Historical changes in the quasi-steady state of the carbon system are 
clearly reflected in ice core and isotopic records, which also record the 
unprecedented changes caused by anthropogenic CO2 emissions (Raynaud et al. 
1993). The globally averaged atmospheric CO2 mole fraction is now over 365 
micromole/mol (or parts per million, ppm)-higher than it has been for 
hundreds of thousands of years. Atmospheric concentrations of CO2 had 
remained between 270 and 290 ppm during the last several thousand years, 
but rose suddenly to the present level during the second half of the 20th 
century. This increase Is coincident with the rapid rise of fossil fuel 
burning.

The modern rate of atmospheric CO2 increase is accurately known from 
contemporary direct atmospheric measurements as well as from air stored in 
ice and firn (Battle et al. 1996, Etheridge et al. 1996). The 
Intergovernmental Panel on Climate Change (IPCC) assessment has summarized 
the state of scientific knowledge in this area (Schimel et al. 1995). 
During the decade of the 1980s,the rate of increase in the atmosphere was 
3.3±0.2 billions of metric tons (also called gigatons) of carbon per year 
(Gt C/yr). The next best-known piece of the puzzle is the rate of fossil 
fuel emissions, which was 5.5±0.5 Gt C/yr during the 1980s (Marland et al. 
1994). Thus, it is clear that on average a large fraction of the emitted 
CO2 did not remain in the atmosphere. Conservation of mass implies that the 
missing emissions must have entered the ocean, the terrestrial biosphere, 
or both. The ocean carbon sink is the best known of these two remaining 
components of the carbon budget. According to the IPCC, the ocean absorbed 
2.0±0.8 Gt C/yr. This finding suggests that the global net terrestrial 
biosphere sink was only 0.2±1.0 Gt C/yr. However, the estimated loss of 
carbon from the terrestrial biosphere due to deforestation is estimated to 
have been 1.6±1.0 Gt C/yr. Thus, there must have been a compensatory 
storage of carbon in the terrestrial biosphere of 1.8±1.6 Gt C/yr. The 
latter figure largely compensates for the land use source, so that the 
global net storage in terrestrial ecosystems was close to zero.
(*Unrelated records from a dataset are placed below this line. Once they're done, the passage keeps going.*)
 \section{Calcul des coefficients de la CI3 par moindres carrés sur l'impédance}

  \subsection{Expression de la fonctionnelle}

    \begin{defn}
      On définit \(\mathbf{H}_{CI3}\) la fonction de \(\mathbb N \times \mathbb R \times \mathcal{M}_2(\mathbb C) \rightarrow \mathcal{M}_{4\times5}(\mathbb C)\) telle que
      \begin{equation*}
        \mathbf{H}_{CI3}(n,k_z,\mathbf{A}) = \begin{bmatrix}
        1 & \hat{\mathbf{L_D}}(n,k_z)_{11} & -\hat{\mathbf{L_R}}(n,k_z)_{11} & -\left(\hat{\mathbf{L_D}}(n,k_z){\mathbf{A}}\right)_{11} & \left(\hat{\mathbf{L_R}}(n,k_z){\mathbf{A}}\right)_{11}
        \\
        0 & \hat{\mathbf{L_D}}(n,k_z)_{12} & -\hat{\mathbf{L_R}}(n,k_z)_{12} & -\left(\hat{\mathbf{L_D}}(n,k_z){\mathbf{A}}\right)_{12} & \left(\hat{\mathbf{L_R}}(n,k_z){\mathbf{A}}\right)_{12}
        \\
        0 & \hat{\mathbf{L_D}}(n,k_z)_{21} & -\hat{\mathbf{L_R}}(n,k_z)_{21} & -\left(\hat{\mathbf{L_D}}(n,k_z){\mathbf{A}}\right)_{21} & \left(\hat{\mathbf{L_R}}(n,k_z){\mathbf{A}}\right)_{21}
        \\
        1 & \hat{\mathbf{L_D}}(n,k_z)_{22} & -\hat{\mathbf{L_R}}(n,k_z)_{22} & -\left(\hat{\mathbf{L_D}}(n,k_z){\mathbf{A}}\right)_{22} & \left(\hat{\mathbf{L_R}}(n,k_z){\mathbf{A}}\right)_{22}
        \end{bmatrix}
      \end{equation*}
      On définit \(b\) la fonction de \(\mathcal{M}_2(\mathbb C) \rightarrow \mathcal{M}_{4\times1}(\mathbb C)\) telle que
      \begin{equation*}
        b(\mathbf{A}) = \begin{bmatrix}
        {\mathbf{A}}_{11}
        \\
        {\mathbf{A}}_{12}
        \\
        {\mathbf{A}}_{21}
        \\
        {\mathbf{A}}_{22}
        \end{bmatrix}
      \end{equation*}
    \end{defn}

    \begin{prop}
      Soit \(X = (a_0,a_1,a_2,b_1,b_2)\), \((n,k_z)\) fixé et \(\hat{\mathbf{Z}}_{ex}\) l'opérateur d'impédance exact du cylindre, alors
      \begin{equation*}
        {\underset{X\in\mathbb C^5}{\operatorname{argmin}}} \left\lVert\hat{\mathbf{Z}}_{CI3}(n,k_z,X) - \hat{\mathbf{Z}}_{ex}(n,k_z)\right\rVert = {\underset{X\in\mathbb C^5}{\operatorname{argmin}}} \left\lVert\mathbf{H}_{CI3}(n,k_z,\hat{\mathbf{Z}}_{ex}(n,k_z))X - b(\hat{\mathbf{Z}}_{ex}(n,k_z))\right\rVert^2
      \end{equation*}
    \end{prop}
It has not been easy to arrive at these estimates. Regarding ocean uptake, 
if the CO2 entering the ocean were mixed homogeneously, the cumulative 
increase in the total carbon content after 10 years at the rate of 2 Gt 
C/yr would only be 1.2 micromole/kg. This equals the detection limit of the 
currently best analytical techniques. Most of the CO2 has been added to the 
upper few hundred meters, however. The signal is therefore detectable, but 
it must be extracted from large natural variations of up to about one to 
two hundred micromole C/kg. For this reason, until very recently, ocean 
uptake has been estimated using models whose parameters are calibrated 
against the penetration into the ocean of other tracers such as 14C and 
tritium from nuclear tests, and chlorofluorocarbons.
Estimates of terrestrial carbon loss have been based on surveys of land use 
and changes in land use, above- and below-ground average carbon densities 
for ecosystem classes, and models of the development of carbon storage 
after disturbance, under human management, and during succession (e.g., 
Houghton et al. 1987). These assessments have varied greatly, as reflected 
in the range for tropical biomass destruction assessed by the IPCC to be 
1.6±1.0 Gt C/yr. Part of the problem in this evaluation is the great 
heterogeneity of carbon content on small spatial scales. But also, surveys 
have been difficult to compare because of incompatible definitions, 
different counting methods, the treatment of secondary forest growth, and 
similar reasons.

Estimates of terrestrial carbon uptake have been obtained from mass balance 
considerations such as those described above, which give a total uptake of 
1.8±1.6 Gt C/yr. Other estimates come from direct observations of forest 
carbon inventory changes (0.9 Gt C/yr in the Northern Hemisphere), models 
of NOx fertilization (0.6 to 0.9 Gt C/yr), and CO2 fertilization (0.5 to 
2.0 Gt C/yr) (Schimel et al. 1995). There are strong indications that there 
is a large uptake in the Northern Hemisphere, but the location, magnitude, 
and mechanisms of this uptake are poorly understood.
 
Battle, M., M. Bender, T. Sowers, P. P. Tans, J. H. Butler, J.W. Elkins, 
J.T. Conway, N. Zhang, P. Lang and A. D. Clarke, Atmospheric gas 
concentrations over the past century measured in air from firn at the South 
Pole, Nature, 383, 232-235, 1996.

Etheridge, D. M. , L. P. Steele, R. L. Langenfelds and R.J. Francey, 
Natural and anthropogenic changes in atmospheric CO2 over the last 1000 
years from air in Antarctic ice and firn. J. Geophys. Res., 101, 4115-4128, 
1996.

Houghton, R.A., R. D. Boone, J. R. Fruci, J. E. Hobbie, J. M. Melillo, C.A. 
Palm, B.J. Peterson, G. R. Shaver, G. M. Woodwell, B. Moore, D. L. Skole 
and N. Myers, The flux of carbon from terrestrial ecosystems to the 
atmosphere in 1980 due to changes in land use: geographic distribution of 
the global flux, Tellus, 39B, 122-139, 1987.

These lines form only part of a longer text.